▸ REQUIRED ACTION:
Extract the full set of records, then give each one again exactly.

Content starts

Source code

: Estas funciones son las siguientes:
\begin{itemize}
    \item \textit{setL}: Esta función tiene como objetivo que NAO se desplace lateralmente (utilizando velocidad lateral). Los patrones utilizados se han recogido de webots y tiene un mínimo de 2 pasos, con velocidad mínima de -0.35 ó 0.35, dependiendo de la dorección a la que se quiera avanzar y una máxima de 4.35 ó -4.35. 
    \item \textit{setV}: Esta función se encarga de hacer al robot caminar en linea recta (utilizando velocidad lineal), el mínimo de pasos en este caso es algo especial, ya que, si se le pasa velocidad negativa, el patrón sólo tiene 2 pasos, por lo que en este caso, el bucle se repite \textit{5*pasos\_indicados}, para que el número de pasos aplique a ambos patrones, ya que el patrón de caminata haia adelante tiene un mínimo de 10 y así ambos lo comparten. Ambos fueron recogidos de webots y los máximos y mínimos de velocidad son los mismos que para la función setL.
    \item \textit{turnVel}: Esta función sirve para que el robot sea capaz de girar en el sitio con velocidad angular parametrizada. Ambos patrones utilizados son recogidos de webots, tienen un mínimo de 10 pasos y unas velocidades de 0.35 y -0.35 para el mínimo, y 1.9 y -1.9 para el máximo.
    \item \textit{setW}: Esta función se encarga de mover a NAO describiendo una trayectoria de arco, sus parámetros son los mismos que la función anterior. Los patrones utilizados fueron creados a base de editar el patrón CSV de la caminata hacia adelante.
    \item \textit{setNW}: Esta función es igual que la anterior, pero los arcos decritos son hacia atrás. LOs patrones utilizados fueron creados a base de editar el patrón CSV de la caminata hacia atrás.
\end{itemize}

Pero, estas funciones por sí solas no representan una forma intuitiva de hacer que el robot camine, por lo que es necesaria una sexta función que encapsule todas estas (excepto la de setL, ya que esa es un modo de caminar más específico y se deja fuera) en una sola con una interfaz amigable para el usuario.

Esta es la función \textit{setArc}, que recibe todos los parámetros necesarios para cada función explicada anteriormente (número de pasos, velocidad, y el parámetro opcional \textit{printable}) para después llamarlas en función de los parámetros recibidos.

Content ends

▸ EXPECTED OUTPUT:
Source code

: Estas funciones son las siguientes:
\begin{itemize}
    \item \textit{setL}: Esta función tiene como objetivo que NAO se desplace lateralmente (utilizando velocidad lateral). Los patrones utilizados se han recogido de webots y tiene un mínimo de 2 pasos, con velocidad mínima de -0.35 ó 0.35, dependiendo de la dorección a la que se quiera avanzar y una máxima de 4.35 ó -4.35. 
    \item \textit{setV}: Esta función se encarga de hacer al robot caminar en linea recta (utilizando velocidad lineal), el mínimo de pasos en este caso es algo especial, ya que, si se le pasa velocidad negativa, el patrón sólo tiene 2 pasos, por lo que en este caso, el bucle se repite \textit{5*pasos\_indicados}, para que el número de pasos aplique a ambos patrones, ya que el patrón de caminata haia adelante tiene un mínimo de 10 y así ambos lo comparten. Ambos fueron recogidos de webots y los máximos y mínimos de velocidad son los mismos que para la función setL.
    \item \textit{turnVel}: Esta función sirve para que el robot sea capaz de girar en el sitio con velocidad angular parametrizada. Ambos patrones utilizados son recogidos de webots, tienen un mínimo de 10 pasos y unas velocidades de 0.35 y -0.35 para el mínimo, y 1.9 y -1.9 para el máximo.
    \item \textit{setW}: Esta función se encarga de mover a NAO describiendo una trayectoria de arco, sus parámetros son los mismos que la función anterior. Los patrones utilizados fueron creados a base de editar el patrón CSV de la caminata hacia adelante.
    \item \textit{setNW}: Esta función es igual que la anterior, pero los arcos decritos son hacia atrás. LOs patrones utilizados fueron creados a base de editar el patrón CSV de la caminata hacia atrás.
\end{itemize}

Pero, estas funciones por sí solas no representan una forma intuitiva de hacer que el robot camine, por lo que es necesaria una sexta función que encapsule todas estas (excepto la de setL, ya que esa es un modo de caminar más específico y se deja fuera) en una sola con una interfaz amigable para el usuario.

Esta es la función \textit{setArc}, que recibe todos los parámetros necesarios para cada función explicada anteriormente (número de pasos, velocidad, y el parámetro opcional \textit{printable}) para después llamarlas en función de los parámetros recibidos.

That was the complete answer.